■ WHAT TO DO:
Omitting all images, output the entries that follow exactly as written.

THE RECORDS Block Start

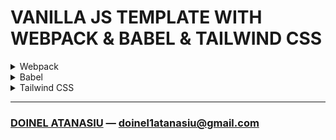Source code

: # VANILLA JS TEMPLATE WITH WEBPACK & BABEL & TAILWIND CSS

<details>
    <summary>Webpack</summary>
    <p>
        It is a static module bundler mainly for modern JavaScript apps.
        It process the application building internally a dependency graph for one o multiple entry points and after that combines every modules the project needs into one or multiple bundles as static assets to be served.
    </p>
</details>

<details>
    <summary>Babel</summary>
    <p>
        It is a JavaScript compiler used to convert ES15+ code into backwards compatible version of JavaScript.
        It also polyfill features that are missing in the targeted environment.
    </p>
</details>

<details>
    <summary>Tailwind CSS</summary>
    <p>
        It is a Utility first CSS framework for building rapid custom UI. It is a highly customizable, low-level CSS framework that gives all of the building blocks needed. Also, it is a cool way to write inline styling and achieve an awesome interface without writing a single line of custom CSS.
    </p>
</details>

<hr />

### [DOINEL ATANASIU](https://www.linkedin.com/in/doinel-atanasiu/ 'LinkedIn Profile') — [doinel1atanasiu@gmail.com](mailto:doinel1atanasiu@gmail.com 'Personal e-mail')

THE RECORDS Block End

■ RESULT:
Source code

: # VANILLA JS TEMPLATE WITH WEBPACK & BABEL & TAILWIND CSS

<details>
    <summary>Webpack</summary>
    <p>
        It is a static module bundler mainly for modern JavaScript apps.
        It process the application building internally a dependency graph for one o multiple entry points and after that combines every modules the project needs into one or multiple bundles as static assets to be served.
    </p>
</details>

<details>
    <summary>Babel</summary>
    <p>
        It is a JavaScript compiler used to convert ES15+ code into backwards compatible version of JavaScript.
        It also polyfill features that are missing in the targeted environment.
    </p>
</details>

<details>
    <summary>Tailwind CSS</summary>
    <p>
        It is a Utility first CSS framework for building rapid custom UI. It is a highly customizable, low-level CSS framework that gives all of the building blocks needed. Also, it is a cool way to write inline styling and achieve an awesome interface without writing a single line of custom CSS.
    </p>
</details>

<hr />

### [DOINEL ATANASIU](https://www.linkedin.com/in/doinel-atanasiu/ 'LinkedIn Profile') — [doinel1atanasiu@gmail.com](mailto:doinel1atanasiu@gmail.com 'Personal e-mail')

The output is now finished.